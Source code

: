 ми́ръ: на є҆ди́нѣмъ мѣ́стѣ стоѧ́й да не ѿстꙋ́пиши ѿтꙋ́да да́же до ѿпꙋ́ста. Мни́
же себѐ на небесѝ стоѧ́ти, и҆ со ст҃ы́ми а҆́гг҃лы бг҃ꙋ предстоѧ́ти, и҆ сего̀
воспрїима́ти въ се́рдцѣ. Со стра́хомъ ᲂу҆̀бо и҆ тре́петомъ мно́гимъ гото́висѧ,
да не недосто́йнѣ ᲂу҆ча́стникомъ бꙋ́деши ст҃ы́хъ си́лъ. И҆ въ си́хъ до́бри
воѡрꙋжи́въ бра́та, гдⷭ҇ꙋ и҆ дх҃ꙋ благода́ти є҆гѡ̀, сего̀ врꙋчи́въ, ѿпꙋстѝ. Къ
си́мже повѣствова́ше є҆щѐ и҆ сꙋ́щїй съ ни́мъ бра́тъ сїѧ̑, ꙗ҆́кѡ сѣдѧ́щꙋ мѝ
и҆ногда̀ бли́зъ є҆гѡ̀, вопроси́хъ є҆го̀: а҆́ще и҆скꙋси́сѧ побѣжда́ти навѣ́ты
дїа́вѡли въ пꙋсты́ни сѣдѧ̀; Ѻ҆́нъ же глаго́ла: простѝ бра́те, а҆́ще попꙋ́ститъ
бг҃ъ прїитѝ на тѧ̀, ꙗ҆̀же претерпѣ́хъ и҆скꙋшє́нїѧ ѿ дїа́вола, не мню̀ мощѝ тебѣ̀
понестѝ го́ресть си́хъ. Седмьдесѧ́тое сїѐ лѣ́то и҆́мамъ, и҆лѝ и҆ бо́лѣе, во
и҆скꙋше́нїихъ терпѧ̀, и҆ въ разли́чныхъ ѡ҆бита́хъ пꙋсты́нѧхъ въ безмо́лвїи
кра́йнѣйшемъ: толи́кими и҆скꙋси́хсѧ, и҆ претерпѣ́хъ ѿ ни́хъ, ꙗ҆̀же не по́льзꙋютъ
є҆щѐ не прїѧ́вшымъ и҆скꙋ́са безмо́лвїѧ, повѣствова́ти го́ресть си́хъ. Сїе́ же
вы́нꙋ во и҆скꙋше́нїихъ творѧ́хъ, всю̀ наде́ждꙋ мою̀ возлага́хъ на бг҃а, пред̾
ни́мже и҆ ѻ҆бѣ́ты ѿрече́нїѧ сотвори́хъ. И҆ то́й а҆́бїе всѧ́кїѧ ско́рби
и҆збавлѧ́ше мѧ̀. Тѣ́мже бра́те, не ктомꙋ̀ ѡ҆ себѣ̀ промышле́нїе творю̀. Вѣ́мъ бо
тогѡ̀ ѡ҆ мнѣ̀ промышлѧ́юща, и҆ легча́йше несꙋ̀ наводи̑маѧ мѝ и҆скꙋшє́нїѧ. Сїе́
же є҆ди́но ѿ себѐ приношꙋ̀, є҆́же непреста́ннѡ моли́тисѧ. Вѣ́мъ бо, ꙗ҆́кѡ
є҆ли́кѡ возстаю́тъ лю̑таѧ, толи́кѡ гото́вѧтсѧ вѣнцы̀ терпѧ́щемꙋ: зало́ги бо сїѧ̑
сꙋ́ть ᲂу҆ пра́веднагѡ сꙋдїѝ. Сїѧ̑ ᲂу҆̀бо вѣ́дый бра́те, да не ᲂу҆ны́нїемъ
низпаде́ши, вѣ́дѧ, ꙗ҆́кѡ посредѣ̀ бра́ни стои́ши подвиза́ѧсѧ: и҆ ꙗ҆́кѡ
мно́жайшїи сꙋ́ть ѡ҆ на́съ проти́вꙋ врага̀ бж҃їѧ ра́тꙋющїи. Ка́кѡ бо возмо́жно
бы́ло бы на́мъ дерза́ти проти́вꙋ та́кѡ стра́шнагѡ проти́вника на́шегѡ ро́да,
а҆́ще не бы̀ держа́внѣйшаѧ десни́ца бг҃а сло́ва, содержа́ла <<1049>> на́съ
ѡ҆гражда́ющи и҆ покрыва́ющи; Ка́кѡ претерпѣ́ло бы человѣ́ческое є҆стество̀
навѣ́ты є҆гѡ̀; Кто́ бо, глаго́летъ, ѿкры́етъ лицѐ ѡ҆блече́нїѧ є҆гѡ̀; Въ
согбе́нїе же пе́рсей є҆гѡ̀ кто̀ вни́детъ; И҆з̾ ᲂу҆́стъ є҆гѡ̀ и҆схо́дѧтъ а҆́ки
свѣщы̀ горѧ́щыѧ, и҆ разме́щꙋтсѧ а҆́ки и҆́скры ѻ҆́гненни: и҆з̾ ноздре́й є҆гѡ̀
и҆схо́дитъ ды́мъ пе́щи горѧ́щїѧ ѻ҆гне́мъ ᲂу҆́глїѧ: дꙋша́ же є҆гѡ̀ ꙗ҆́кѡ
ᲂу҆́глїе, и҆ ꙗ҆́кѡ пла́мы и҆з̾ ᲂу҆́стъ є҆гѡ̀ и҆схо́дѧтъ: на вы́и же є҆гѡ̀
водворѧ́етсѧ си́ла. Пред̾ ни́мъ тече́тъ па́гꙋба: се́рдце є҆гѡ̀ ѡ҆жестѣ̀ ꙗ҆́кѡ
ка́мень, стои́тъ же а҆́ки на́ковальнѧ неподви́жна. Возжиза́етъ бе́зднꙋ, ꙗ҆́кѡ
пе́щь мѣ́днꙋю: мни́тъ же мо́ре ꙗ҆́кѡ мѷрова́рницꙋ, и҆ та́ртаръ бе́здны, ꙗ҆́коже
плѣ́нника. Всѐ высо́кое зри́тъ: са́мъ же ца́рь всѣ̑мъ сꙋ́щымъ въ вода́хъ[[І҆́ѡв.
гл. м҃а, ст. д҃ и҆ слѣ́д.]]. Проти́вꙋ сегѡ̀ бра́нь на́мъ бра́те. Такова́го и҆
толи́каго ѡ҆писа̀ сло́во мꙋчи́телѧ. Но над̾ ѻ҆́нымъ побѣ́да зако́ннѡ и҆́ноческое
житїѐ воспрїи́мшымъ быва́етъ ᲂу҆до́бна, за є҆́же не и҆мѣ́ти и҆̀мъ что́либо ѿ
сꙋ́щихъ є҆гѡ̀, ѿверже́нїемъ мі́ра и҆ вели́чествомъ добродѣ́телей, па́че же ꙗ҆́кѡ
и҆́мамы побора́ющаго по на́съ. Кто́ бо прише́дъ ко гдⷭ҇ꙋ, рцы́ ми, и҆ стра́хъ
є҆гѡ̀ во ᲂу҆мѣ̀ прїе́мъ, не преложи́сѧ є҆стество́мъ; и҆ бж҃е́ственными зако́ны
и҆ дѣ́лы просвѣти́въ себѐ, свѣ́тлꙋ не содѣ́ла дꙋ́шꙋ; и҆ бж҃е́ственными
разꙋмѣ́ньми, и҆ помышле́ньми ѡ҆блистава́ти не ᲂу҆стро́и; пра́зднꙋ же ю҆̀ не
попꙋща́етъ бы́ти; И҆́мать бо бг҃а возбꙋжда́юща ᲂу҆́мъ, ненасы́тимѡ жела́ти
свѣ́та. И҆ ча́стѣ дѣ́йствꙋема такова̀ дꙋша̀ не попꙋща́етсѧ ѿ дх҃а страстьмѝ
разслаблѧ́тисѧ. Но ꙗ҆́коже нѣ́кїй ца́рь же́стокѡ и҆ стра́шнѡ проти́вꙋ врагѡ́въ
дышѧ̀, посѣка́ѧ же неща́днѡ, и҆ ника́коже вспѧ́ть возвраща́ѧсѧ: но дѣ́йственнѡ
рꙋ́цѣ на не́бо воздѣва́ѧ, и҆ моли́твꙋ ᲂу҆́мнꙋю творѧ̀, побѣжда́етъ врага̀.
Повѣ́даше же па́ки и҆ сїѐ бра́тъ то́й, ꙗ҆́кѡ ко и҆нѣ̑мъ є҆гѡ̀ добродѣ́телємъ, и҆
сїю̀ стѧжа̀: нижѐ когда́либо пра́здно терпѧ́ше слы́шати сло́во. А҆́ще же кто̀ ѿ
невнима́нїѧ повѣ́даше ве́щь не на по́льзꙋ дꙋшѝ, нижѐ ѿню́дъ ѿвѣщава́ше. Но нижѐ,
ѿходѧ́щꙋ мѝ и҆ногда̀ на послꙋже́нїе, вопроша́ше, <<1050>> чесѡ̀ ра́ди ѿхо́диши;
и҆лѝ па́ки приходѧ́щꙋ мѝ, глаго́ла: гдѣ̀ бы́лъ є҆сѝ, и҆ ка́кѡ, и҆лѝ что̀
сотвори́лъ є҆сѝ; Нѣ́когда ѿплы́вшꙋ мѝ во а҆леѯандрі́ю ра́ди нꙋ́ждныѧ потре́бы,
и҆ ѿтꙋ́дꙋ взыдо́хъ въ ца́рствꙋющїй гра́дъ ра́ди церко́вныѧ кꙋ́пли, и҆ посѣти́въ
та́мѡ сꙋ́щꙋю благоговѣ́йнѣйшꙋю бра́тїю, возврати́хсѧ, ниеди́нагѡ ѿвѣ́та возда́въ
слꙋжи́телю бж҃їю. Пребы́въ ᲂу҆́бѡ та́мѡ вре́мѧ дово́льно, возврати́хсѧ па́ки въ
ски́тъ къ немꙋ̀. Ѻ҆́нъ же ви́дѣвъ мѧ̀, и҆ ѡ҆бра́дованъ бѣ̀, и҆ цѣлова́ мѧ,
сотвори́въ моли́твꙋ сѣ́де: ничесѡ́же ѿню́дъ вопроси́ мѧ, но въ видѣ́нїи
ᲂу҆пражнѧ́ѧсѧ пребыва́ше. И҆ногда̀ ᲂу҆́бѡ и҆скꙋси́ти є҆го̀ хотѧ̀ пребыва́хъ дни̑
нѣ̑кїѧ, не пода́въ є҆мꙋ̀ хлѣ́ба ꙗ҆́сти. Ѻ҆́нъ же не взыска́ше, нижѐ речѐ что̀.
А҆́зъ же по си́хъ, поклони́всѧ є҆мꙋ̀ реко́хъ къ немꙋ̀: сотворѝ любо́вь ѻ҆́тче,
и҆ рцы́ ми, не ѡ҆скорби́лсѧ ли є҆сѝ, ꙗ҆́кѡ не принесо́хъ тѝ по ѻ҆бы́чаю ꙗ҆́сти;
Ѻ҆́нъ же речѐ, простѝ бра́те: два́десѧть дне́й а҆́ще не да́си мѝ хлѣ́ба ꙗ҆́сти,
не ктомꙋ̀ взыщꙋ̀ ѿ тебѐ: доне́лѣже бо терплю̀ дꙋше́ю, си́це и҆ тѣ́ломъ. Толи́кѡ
• • • • •
What you should do: Return exactly the lines above from the line that has "житїѐ воспрїи́мшымъ быва́етъ" through the line that has "и҆ дѣ́лы просвѣти́въ", inclusive, and nothing else.

Answer space:
житїѐ воспрїи́мшымъ быва́етъ ᲂу҆до́бна, за є҆́же не и҆мѣ́ти и҆̀мъ что́либо ѿ
сꙋ́щихъ є҆гѡ̀, ѿверже́нїемъ мі́ра и҆ вели́чествомъ добродѣ́телей, па́че же ꙗ҆́кѡ
и҆́мамы побора́ющаго по на́съ. Кто́ бо прише́дъ ко гдⷭ҇ꙋ, рцы́ ми, и҆ стра́хъ
є҆гѡ̀ во ᲂу҆мѣ̀ прїе́мъ, не преложи́сѧ є҆стество́мъ; и҆ бж҃е́ственными зако́ны
и҆ дѣ́лы просвѣти́въ себѐ, свѣ́тлꙋ не содѣ́ла дꙋ́шꙋ; и҆ бж҃е́ственными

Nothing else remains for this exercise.